### Task statement:
Only the images are to be dropped; the records themselves must be repeated exactly.
(Beginning of Provided entries)
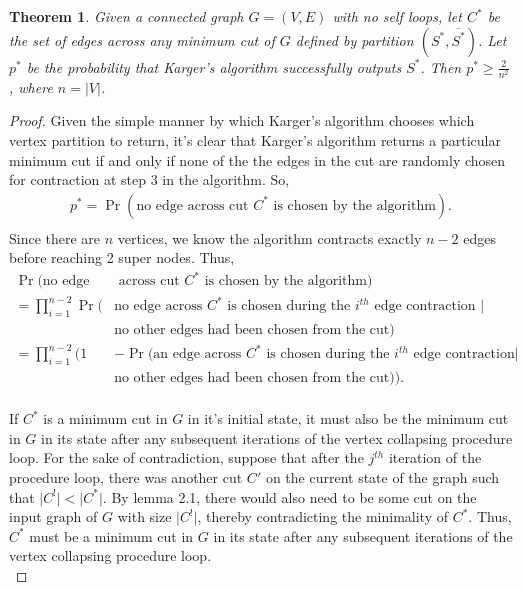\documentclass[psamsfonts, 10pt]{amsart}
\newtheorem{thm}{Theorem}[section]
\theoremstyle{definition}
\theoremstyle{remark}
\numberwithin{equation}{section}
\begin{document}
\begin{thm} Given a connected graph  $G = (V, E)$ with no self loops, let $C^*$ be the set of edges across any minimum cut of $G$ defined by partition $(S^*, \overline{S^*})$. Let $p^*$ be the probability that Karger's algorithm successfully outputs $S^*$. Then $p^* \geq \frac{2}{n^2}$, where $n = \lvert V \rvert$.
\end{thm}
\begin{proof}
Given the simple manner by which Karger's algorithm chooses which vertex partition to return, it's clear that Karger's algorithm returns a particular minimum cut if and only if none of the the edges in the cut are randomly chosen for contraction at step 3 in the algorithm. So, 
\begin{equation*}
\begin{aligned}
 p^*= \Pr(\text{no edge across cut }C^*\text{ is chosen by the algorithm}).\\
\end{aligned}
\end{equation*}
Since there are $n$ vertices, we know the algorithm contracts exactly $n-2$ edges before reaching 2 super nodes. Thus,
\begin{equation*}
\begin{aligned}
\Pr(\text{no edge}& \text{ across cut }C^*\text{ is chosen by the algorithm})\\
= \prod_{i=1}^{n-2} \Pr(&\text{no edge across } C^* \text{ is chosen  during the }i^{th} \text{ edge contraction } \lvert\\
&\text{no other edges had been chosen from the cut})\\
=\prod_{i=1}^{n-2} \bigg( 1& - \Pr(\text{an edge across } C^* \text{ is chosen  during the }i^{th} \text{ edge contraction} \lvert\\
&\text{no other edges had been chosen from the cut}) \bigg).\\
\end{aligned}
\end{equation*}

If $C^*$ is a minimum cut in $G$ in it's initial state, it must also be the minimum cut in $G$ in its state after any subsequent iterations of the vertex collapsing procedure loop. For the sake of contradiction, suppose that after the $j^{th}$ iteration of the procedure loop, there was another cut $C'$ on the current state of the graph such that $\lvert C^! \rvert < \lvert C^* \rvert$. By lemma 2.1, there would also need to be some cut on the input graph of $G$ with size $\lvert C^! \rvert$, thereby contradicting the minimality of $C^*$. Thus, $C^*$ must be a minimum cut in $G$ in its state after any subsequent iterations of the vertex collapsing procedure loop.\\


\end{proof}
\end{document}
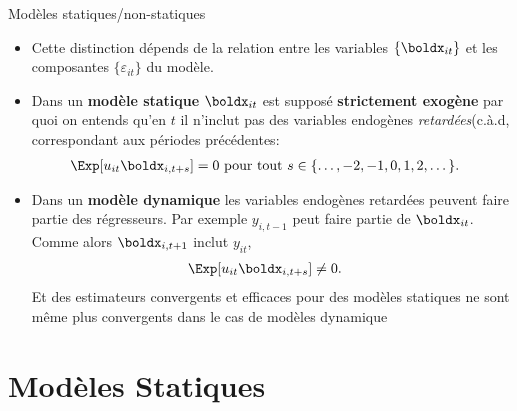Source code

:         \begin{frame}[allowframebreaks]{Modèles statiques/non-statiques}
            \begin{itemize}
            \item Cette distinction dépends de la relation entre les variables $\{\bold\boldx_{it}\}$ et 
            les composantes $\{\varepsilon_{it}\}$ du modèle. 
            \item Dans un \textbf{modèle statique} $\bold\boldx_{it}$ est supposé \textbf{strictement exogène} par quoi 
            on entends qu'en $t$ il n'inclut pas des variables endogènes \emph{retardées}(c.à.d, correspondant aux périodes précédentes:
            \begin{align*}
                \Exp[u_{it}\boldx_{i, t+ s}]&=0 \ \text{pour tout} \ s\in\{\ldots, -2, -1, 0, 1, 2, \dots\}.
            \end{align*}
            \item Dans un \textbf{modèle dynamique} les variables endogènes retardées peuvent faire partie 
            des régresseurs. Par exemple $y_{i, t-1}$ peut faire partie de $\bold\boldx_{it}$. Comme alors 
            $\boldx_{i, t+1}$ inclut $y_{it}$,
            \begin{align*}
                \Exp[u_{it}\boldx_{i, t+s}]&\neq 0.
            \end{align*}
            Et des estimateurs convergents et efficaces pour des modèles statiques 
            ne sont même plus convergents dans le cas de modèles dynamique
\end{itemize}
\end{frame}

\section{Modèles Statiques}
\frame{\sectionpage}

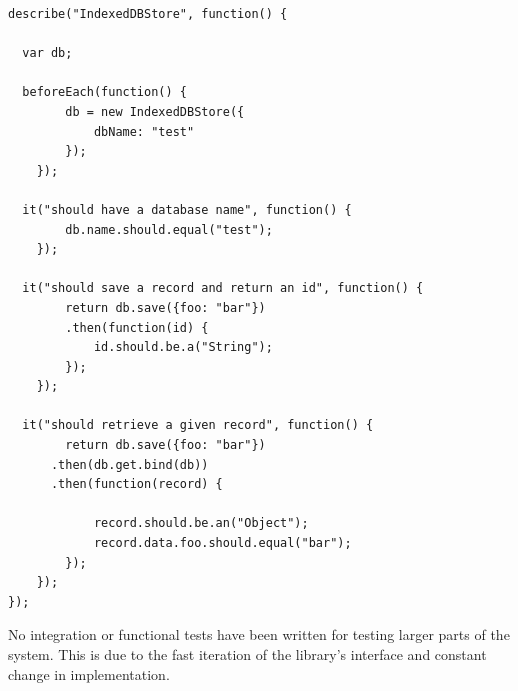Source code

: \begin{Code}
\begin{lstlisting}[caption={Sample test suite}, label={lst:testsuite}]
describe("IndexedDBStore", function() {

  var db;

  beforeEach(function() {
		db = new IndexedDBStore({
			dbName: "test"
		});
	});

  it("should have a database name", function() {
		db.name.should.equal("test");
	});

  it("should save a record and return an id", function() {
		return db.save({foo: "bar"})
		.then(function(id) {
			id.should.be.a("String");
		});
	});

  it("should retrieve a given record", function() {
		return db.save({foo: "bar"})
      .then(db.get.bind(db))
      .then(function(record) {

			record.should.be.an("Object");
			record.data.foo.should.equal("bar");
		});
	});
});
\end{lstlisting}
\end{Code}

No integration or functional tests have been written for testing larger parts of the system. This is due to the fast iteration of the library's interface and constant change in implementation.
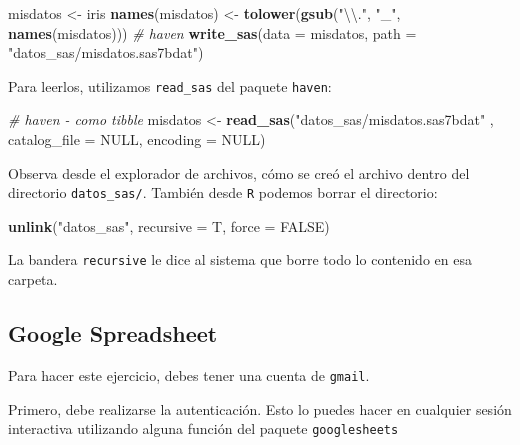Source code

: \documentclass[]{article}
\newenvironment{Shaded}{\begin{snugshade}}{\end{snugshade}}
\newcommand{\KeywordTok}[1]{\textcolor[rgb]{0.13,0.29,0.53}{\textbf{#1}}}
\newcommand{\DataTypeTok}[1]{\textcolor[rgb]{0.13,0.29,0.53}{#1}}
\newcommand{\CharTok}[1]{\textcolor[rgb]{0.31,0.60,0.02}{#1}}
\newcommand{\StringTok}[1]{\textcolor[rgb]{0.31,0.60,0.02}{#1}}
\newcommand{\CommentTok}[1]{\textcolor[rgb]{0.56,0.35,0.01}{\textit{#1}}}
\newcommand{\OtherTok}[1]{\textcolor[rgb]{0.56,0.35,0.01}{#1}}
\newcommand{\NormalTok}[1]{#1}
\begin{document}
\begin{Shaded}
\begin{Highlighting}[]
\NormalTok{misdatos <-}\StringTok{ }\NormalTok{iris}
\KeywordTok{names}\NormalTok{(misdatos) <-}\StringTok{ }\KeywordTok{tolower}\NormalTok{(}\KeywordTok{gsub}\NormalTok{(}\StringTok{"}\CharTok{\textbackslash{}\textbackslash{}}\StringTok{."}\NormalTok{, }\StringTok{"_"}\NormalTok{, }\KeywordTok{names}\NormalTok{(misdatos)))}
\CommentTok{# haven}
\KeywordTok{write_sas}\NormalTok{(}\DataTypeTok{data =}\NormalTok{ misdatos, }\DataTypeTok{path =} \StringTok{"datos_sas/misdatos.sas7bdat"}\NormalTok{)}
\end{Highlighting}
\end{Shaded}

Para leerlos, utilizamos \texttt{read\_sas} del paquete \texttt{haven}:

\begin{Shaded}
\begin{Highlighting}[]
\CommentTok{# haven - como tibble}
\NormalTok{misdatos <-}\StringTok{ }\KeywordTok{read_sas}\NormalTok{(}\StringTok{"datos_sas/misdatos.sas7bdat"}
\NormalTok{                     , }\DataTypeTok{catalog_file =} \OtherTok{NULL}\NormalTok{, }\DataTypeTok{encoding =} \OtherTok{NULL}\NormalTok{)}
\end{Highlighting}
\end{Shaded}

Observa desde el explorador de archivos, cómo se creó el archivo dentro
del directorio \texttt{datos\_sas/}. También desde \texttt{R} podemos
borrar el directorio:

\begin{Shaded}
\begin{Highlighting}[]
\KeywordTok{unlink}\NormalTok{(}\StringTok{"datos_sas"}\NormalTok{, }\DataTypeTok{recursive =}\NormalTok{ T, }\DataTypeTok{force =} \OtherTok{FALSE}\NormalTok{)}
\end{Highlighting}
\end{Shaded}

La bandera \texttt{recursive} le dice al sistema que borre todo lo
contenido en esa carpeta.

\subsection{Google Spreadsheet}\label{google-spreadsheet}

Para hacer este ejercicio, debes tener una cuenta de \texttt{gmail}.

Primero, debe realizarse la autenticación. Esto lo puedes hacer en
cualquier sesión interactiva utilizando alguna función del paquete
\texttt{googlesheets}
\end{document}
(End of Provided entries)
### Answer for the task:
\documentclass[psamsfonts, 10pt]{amsart}
\newtheorem{thm}{Theorem}[section]
\theoremstyle{definition}
\theoremstyle{remark}
\numberwithin{equation}{section}
\begin{document}
\begin{thm} Given a connected graph  $G = (V, E)$ with no self loops, let $C^*$ be the set of edges across any minimum cut of $G$ defined by partition $(S^*, \overline{S^*})$. Let $p^*$ be the probability that Karger's algorithm successfully outputs $S^*$. Then $p^* \geq \frac{2}{n^2}$, where $n = \lvert V \rvert$.
\end{thm}
\begin{proof}
Given the simple manner by which Karger's algorithm chooses which vertex partition to return, it's clear that Karger's algorithm returns a particular minimum cut if and only if none of the the edges in the cut are randomly chosen for contraction at step 3 in the algorithm. So, 
\begin{equation*}
\begin{aligned}
 p^*= \Pr(\text{no edge across cut }C^*\text{ is chosen by the algorithm}).\\
\end{aligned}
\end{equation*}
Since there are $n$ vertices, we know the algorithm contracts exactly $n-2$ edges before reaching 2 super nodes. Thus,
\begin{equation*}
\begin{aligned}
\Pr(\text{no edge}& \text{ across cut }C^*\text{ is chosen by the algorithm})\\
= \prod_{i=1}^{n-2} \Pr(&\text{no edge across } C^* \text{ is chosen  during the }i^{th} \text{ edge contraction } \lvert\\
&\text{no other edges had been chosen from the cut})\\
=\prod_{i=1}^{n-2} \bigg( 1& - \Pr(\text{an edge across } C^* \text{ is chosen  during the }i^{th} \text{ edge contraction} \lvert\\
&\text{no other edges had been chosen from the cut}) \bigg).\\
\end{aligned}
\end{equation*}

If $C^*$ is a minimum cut in $G$ in it's initial state, it must also be the minimum cut in $G$ in its state after any subsequent iterations of the vertex collapsing procedure loop. For the sake of contradiction, suppose that after the $j^{th}$ iteration of the procedure loop, there was another cut $C'$ on the current state of the graph such that $\lvert C^! \rvert < \lvert C^* \rvert$. By lemma 2.1, there would also need to be some cut on the input graph of $G$ with size $\lvert C^! \rvert$, thereby contradicting the minimality of $C^*$. Thus, $C^*$ must be a minimum cut in $G$ in its state after any subsequent iterations of the vertex collapsing procedure loop.\\


\end{proof}
\end{document}
Source code

:         \begin{frame}[allowframebreaks]{Modèles statiques/non-statiques}
            \begin{itemize}
            \item Cette distinction dépends de la relation entre les variables $\{\bold\boldx_{it}\}$ et 
            les composantes $\{\varepsilon_{it}\}$ du modèle. 
            \item Dans un \textbf{modèle statique} $\bold\boldx_{it}$ est supposé \textbf{strictement exogène} par quoi 
            on entends qu'en $t$ il n'inclut pas des variables endogènes \emph{retardées}(c.à.d, correspondant aux périodes précédentes:
            \begin{align*}
                \Exp[u_{it}\boldx_{i, t+ s}]&=0 \ \text{pour tout} \ s\in\{\ldots, -2, -1, 0, 1, 2, \dots\}.
            \end{align*}
            \item Dans un \textbf{modèle dynamique} les variables endogènes retardées peuvent faire partie 
            des régresseurs. Par exemple $y_{i, t-1}$ peut faire partie de $\bold\boldx_{it}$. Comme alors 
            $\boldx_{i, t+1}$ inclut $y_{it}$,
            \begin{align*}
                \Exp[u_{it}\boldx_{i, t+s}]&\neq 0.
            \end{align*}
            Et des estimateurs convergents et efficaces pour des modèles statiques 
            ne sont même plus convergents dans le cas de modèles dynamique
\end{itemize}
\end{frame}

\section{Modèles Statiques}
\frame{\sectionpage}

Source code

: \begin{Code}
\begin{lstlisting}[caption={Sample test suite}, label={lst:testsuite}]
describe("IndexedDBStore", function() {

  var db;

  beforeEach(function() {
		db = new IndexedDBStore({
			dbName: "test"
		});
	});

  it("should have a database name", function() {
		db.name.should.equal("test");
	});

  it("should save a record and return an id", function() {
		return db.save({foo: "bar"})
		.then(function(id) {
			id.should.be.a("String");
		});
	});

  it("should retrieve a given record", function() {
		return db.save({foo: "bar"})
      .then(db.get.bind(db))
      .then(function(record) {

			record.should.be.an("Object");
			record.data.foo.should.equal("bar");
		});
	});
});
\end{lstlisting}
\end{Code}

No integration or functional tests have been written for testing larger parts of the system. This is due to the fast iteration of the library's interface and constant change in implementation.
Source code

: \documentclass[]{article}
\newenvironment{Shaded}{\begin{snugshade}}{\end{snugshade}}
\newcommand{\KeywordTok}[1]{\textcolor[rgb]{0.13,0.29,0.53}{\textbf{#1}}}
\newcommand{\DataTypeTok}[1]{\textcolor[rgb]{0.13,0.29,0.53}{#1}}
\newcommand{\CharTok}[1]{\textcolor[rgb]{0.31,0.60,0.02}{#1}}
\newcommand{\StringTok}[1]{\textcolor[rgb]{0.31,0.60,0.02}{#1}}
\newcommand{\CommentTok}[1]{\textcolor[rgb]{0.56,0.35,0.01}{\textit{#1}}}
\newcommand{\OtherTok}[1]{\textcolor[rgb]{0.56,0.35,0.01}{#1}}
\newcommand{\NormalTok}[1]{#1}
\begin{document}
\begin{Shaded}
\begin{Highlighting}[]
\NormalTok{misdatos <-}\StringTok{ }\NormalTok{iris}
\KeywordTok{names}\NormalTok{(misdatos) <-}\StringTok{ }\KeywordTok{tolower}\NormalTok{(}\KeywordTok{gsub}\NormalTok{(}\StringTok{"}\CharTok{\textbackslash{}\textbackslash{}}\StringTok{."}\NormalTok{, }\StringTok{"_"}\NormalTok{, }\KeywordTok{names}\NormalTok{(misdatos)))}
\CommentTok{# haven}
\KeywordTok{write_sas}\NormalTok{(}\DataTypeTok{data =}\NormalTok{ misdatos, }\DataTypeTok{path =} \StringTok{"datos_sas/misdatos.sas7bdat"}\NormalTok{)}
\end{Highlighting}
\end{Shaded}

Para leerlos, utilizamos \texttt{read\_sas} del paquete \texttt{haven}:

\begin{Shaded}
\begin{Highlighting}[]
\CommentTok{# haven - como tibble}
\NormalTok{misdatos <-}\StringTok{ }\KeywordTok{read_sas}\NormalTok{(}\StringTok{"datos_sas/misdatos.sas7bdat"}
\NormalTok{                     , }\DataTypeTok{catalog_file =} \OtherTok{NULL}\NormalTok{, }\DataTypeTok{encoding =} \OtherTok{NULL}\NormalTok{)}
\end{Highlighting}
\end{Shaded}

Observa desde el explorador de archivos, cómo se creó el archivo dentro
del directorio \texttt{datos\_sas/}. También desde \texttt{R} podemos
borrar el directorio:

\begin{Shaded}
\begin{Highlighting}[]
\KeywordTok{unlink}\NormalTok{(}\StringTok{"datos_sas"}\NormalTok{, }\DataTypeTok{recursive =}\NormalTok{ T, }\DataTypeTok{force =} \OtherTok{FALSE}\NormalTok{)}
\end{Highlighting}
\end{Shaded}

La bandera \texttt{recursive} le dice al sistema que borre todo lo
contenido en esa carpeta.

\subsection{Google Spreadsheet}\label{google-spreadsheet}

Para hacer este ejercicio, debes tener una cuenta de \texttt{gmail}.

Primero, debe realizarse la autenticación. Esto lo puedes hacer en
cualquier sesión interactiva utilizando alguna función del paquete
\texttt{googlesheets}
\end{document}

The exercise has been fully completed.